## What to do
Within the records below, find each line that holds the string "camera", then copy it.

## Input data

════

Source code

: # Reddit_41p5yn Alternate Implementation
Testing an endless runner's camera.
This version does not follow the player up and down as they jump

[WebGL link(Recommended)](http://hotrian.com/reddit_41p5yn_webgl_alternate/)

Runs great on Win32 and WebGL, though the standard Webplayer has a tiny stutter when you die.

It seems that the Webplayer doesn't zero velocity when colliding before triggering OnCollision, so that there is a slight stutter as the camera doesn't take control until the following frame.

════

## Output below
Testing an endless runner's camera.
It seems that the Webplayer doesn't zero velocity when colliding before triggering OnCollision, so that there is a slight stutter as the camera doesn't take control until the following frame.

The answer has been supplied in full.